▶ Aim of the exercise
Your task is to copy the lines of the data below from the line holding "- **If You Build It, Will They Come?**" through the line holding "- Engineers are", inclusive, exactly and with nothing added.

▶ Recorded information

★ ★ ★

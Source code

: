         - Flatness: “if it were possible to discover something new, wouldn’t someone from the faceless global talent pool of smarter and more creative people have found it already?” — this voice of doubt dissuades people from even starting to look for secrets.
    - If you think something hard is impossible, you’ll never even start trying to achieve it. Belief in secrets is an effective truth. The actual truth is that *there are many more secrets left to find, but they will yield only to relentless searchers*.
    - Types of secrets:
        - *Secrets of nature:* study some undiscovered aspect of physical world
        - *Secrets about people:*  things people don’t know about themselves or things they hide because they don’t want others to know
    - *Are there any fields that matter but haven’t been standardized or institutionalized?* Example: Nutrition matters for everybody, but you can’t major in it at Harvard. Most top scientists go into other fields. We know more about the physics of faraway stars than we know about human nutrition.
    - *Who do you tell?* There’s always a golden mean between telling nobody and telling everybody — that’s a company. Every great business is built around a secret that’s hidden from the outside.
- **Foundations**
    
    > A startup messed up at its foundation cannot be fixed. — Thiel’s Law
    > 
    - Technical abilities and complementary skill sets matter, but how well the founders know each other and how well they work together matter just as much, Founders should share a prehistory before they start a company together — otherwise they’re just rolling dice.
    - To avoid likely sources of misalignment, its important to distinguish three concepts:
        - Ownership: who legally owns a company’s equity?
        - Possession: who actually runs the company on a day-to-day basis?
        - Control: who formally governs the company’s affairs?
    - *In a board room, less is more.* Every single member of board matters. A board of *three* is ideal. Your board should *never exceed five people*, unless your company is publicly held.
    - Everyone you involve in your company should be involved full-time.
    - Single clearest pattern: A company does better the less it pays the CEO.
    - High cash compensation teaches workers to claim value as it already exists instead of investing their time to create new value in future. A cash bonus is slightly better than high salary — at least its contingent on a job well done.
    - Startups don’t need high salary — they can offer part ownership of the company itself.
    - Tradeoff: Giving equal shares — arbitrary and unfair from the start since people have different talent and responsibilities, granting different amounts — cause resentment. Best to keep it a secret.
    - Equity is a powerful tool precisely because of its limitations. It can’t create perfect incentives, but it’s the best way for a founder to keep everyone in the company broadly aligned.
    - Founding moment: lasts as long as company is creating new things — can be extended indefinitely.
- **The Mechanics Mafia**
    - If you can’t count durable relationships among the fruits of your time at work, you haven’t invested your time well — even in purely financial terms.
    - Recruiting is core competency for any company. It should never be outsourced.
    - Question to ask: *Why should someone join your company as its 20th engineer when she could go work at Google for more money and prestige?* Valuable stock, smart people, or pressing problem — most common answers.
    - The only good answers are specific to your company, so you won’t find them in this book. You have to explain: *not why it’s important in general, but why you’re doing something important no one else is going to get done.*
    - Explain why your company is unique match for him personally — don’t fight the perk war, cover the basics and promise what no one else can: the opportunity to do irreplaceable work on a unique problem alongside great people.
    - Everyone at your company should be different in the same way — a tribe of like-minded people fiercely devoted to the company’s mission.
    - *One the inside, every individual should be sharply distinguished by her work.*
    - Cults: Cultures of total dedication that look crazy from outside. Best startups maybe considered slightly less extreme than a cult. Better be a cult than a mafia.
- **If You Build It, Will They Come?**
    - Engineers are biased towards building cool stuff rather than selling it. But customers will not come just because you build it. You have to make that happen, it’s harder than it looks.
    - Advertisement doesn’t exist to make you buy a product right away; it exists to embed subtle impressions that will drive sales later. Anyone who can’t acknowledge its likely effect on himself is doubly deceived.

★ ★ ★

▶ Exercise response
- **If You Build It, Will They Come?**
    - Engineers are biased towards building cool stuff rather than selling it. But customers will not come just because you build it. You have to make that happen, it’s harder than it looks.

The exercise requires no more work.